Suppose that the result holds when $n$ is the particular number $k$. We want to show that the result holds for the "next" $n$, namely $k+1$.

Look at the sum $$\frac{1}{2}+\frac{1}{2^2}+\cdots+\frac{1}{2^k}+\frac{1}{2^{k+1}}.$$ This is equal to $$\left(\frac{1}{2}+\frac{1}{2^2}+\cdots+\frac{1}{2^k}\right)+\frac{1}{2^{k+1}}.$$ By the induction hypothesis this is $$\left(1-\frac{1}{2^k}\right)+\frac{1}{2^{k+1}},$$ which is $$1-\left(\frac{1}{2^k}-\frac{1}{2^{k+1}}\right).$$

But $\dfrac{1}{2^k}-\dfrac{1}{2^{k+1}}=\dfrac{1}{2^{k+1}}$ (bring to the common denominator $2^{k+1}$), which completes the induction step.

Remarks: $1$. If we are not looking for a formal induction, note that our sum is equal to $$\left(1-\frac{1}{2}\right)+\left(\frac{1}{2}-\frac{1}{4}\right)+\left(\frac{1}{4}-\frac{1}{8}\right)+\cdots+\left(\frac{1}{2^{n-1}}-\frac{1}{2^n}\right).$$ Now remove the parentheses, and watch our sum collapse. The only survivors are the $1$ at the beginning and the $-\dfrac{1}{2^n}$ at the end.

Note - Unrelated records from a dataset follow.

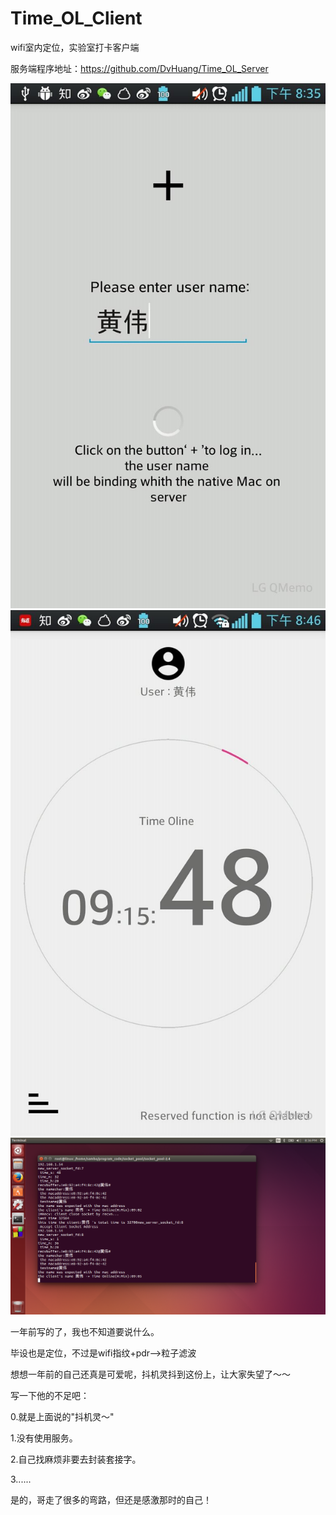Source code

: # Time_OL_Client
wifi室内定位，实验室打卡客户端

服务端程序地址：https://github.com/DvHuang/Time_OL_Server


![image](https://github.com/DvHuang/Time_OL_Client/blob/master/login.jpg)
![image](https://github.com/DvHuang/Time_OL_Client/blob/master/time.jpg)
![image](https://github.com/DvHuang/Time_OL_Client/blob/master/server.PNG)

一年前写的了，我也不知道要说什么。

毕设也是定位，不过是wifi指纹+pdr-->粒子滤波

想想一年前的自己还真是可爱呢，抖机灵抖到这份上，让大家失望了～～

写一下他的不足吧：

0.就是上面说的"抖机灵～"

1.没有使用服务。

2.自己找麻烦非要去封装套接字。

3......

是的，哥走了很多的弯路，但还是感激那时的自己！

$2.$ Amoroso ($A$) lives $1$ km from his beloved, who, naturally, lives at $B$. First, $A$ walks $\frac{1}{2}$ km towards $B$. Now $A$ is $\frac{1}{2}$ km from $B$.

Next, $A$ walks $\frac{1}{4}$ km towards $B$. Now, $A$ is $\frac{1}{4}$ km from $B$. Next, $A$ walks $\frac{1}{8}$ km towards $B$. Now $A$ is $\frac{1}{8}$ from $B$.

This pattern continues, until $A$ walks $\frac{1}{2^n}$ towards $B$. Now $A$ is $\frac{1}{2^n}$ from $B$. So the sum $\frac{1}{2}+\frac{1}{4}+\frac{1}{8}+\cdots +\frac{1}{2^n}$ of his travels is $1-\frac{1}{2^n}$.

Just in case you may be interested. More generally you can get a similar expression for such sums of powers of inverses. They basically come from the factorization

$$a^n - 1 = (a - 1)(a^{n-1} + a^{n-2} + \cdots + a + 1)$$

which can be proved by multiplying out the right hand side and then most of the terms cancel out and you'll be left with the expression on the left.

Then from this factorization, by dividing by $a - 1$ you get

$$\frac{a^n - 1}{a - 1} = a^{n-1} + a^{n-2} + \cdots + a + 1$$

Now by dividing by $a^n$ you get

$$\frac{a^n - 1}{a^{n}(a - 1)} = \frac{a^{n-1}}{a^n} + \frac{a^{n-2}}{a^n} + \cdots + \frac{a}{a^n} + \frac{1}{a^n}$$ $$= \frac{1}{a} + \frac{1}{a^2} + \cdots \frac{1}{a^{n-1}} + \frac{1}{a^n}$$

So that you have

$$\boxed{ \displaystyle\frac{a^n - 1}{a^{n}(a - 1)} = \frac{1}{a} + \frac{1}{a^2} + \cdots \frac{1}{a^{n-1}} + \frac{1}{a^n} }$$

Therefore the expression you want to prove by induction is obtained just by setting $a = 2$, but now you can give different values to $a$ and get similar expressions.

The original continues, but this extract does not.